The basic message in all of the above is that as protections have increased, injuries have not gone away, but have shifted from the acute to the chronic, and in many cases chronic injuries that are more enduring and difficult to deal with. This message is consistent with the point made on the Rehabilitation page of this blog about the downside of “crutches” such as canes, orthodics, and even eyeglasses. The difference, in this case, is that these protective aids defeat our intentions in a different context than that of rehabilitation. Instead of impairing our recovery from disability, these protective aids instead make us vulnerable to injury. (While the distinction between prevention and recovery is important, there is actually the interesting case of Michael Sandler whose RunBare blog documents his story of how he used barefoot running to overcome a serious shattered leg injury, transforming himself from being unable to walk, to running barefoot 80-100 miles per week!)
Protections such as extra support or cushioning no doubt make us safer in certain respects. But while guarding against the strong shocks that can cause acute injury, these very protections can mask the sensory inputs that our body uses to adjust and adapt internally–both in the instant and over time. In doing so, we are making ourselves vulnerable to repetitive stress or other low level chronic injuries that, over time, can become at least as serious, if not more so, than acute injures, because the healing process is not as straightforward.
Lessons. So where does this leave us, and what should we do about it?
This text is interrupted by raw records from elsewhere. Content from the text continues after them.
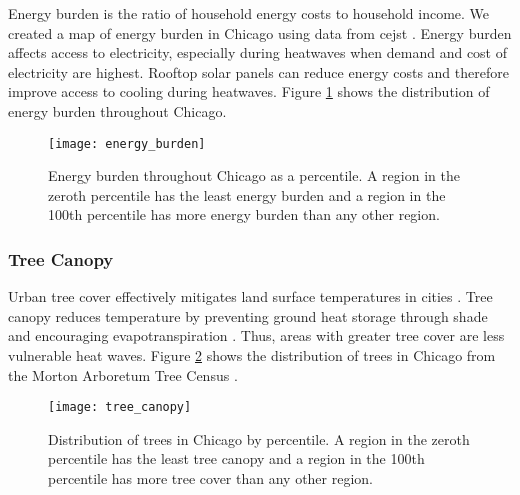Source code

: Energy burden is the ratio of household energy costs to household income. We created
a map of energy burden in Chicago using data from \ac{cejst}
\cite{council_on_environmental_quality_climate_nodate}. Energy
burden affects access to electricity, especially during heatwaves when demand
and cost of electricity are highest. Rooftop solar panels can reduce energy costs
and therefore improve access to cooling during heatwaves. Figure \ref{fig:eb} shows
the distribution of energy burden throughout Chicago.

\begin{figure}[H]
    \begin{center}
      \texttt{[image: energy\_burden]}
      \caption{Energy burden throughout Chicago as a percentile. A region in the zeroth
      percentile has the least energy burden and a region in the 100th percentile has
      more energy burden than any other region.}
      \label{fig:eb}
    \end{center}
\end{figure}

\subsubsection{Tree Canopy}

Urban tree cover effectively mitigates land surface temperatures in cities
\cite{loughner_roles_2012, schwaab_role_2021, mcdonald_tree_2021}. Tree canopy
reduces temperature by preventing ground heat storage through shade and encouraging
evapotranspiration \cite{mcdonald_tree_2021}. Thus, areas with greater tree cover
are less vulnerable heat waves. Figure \ref{fig:tree_census} shows the distribution
of trees in Chicago from the Morton Arboretum Tree Census \cite{kua_chicago_2020}.

\begin{figure}[H]
    \begin{center}
      \texttt{[image: tree\_canopy]}
      \caption{Distribution of trees in Chicago by percentile. A region in the zeroth
      percentile has the least tree canopy and a region in the 100th percentile has
      more tree cover than any other region.}
      \label{fig:tree_census}
    \end{center}
\end{figure}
Should we always run barefoot and forgo all the protections of padding and modern protective technology when we engage in challenging physical activities like sports? I certainly would not advocate that. But I think the key point here is to be conscious of what we give up by relying on artificial external protections, especially if it means decreasing our reliance on our own internal musculature and nervous system. We should be wary of getting too far away from contact with our raw senses and physical exertions whenever we pick up a piece of protective athletic equipment, clothing or footwear, and we might consider how to make internal strengthening and perceptual sharpening an essential part of our conditioning when we train and prepare for athletic performance or even to enhance our ability to navigate the ordinary physical challenges of daily life, such as climbing stairs, or lifting groceries or children. In short: beware of “labor saving” devices; the labor you end up saving may actually be have been useful or necessary to your well being!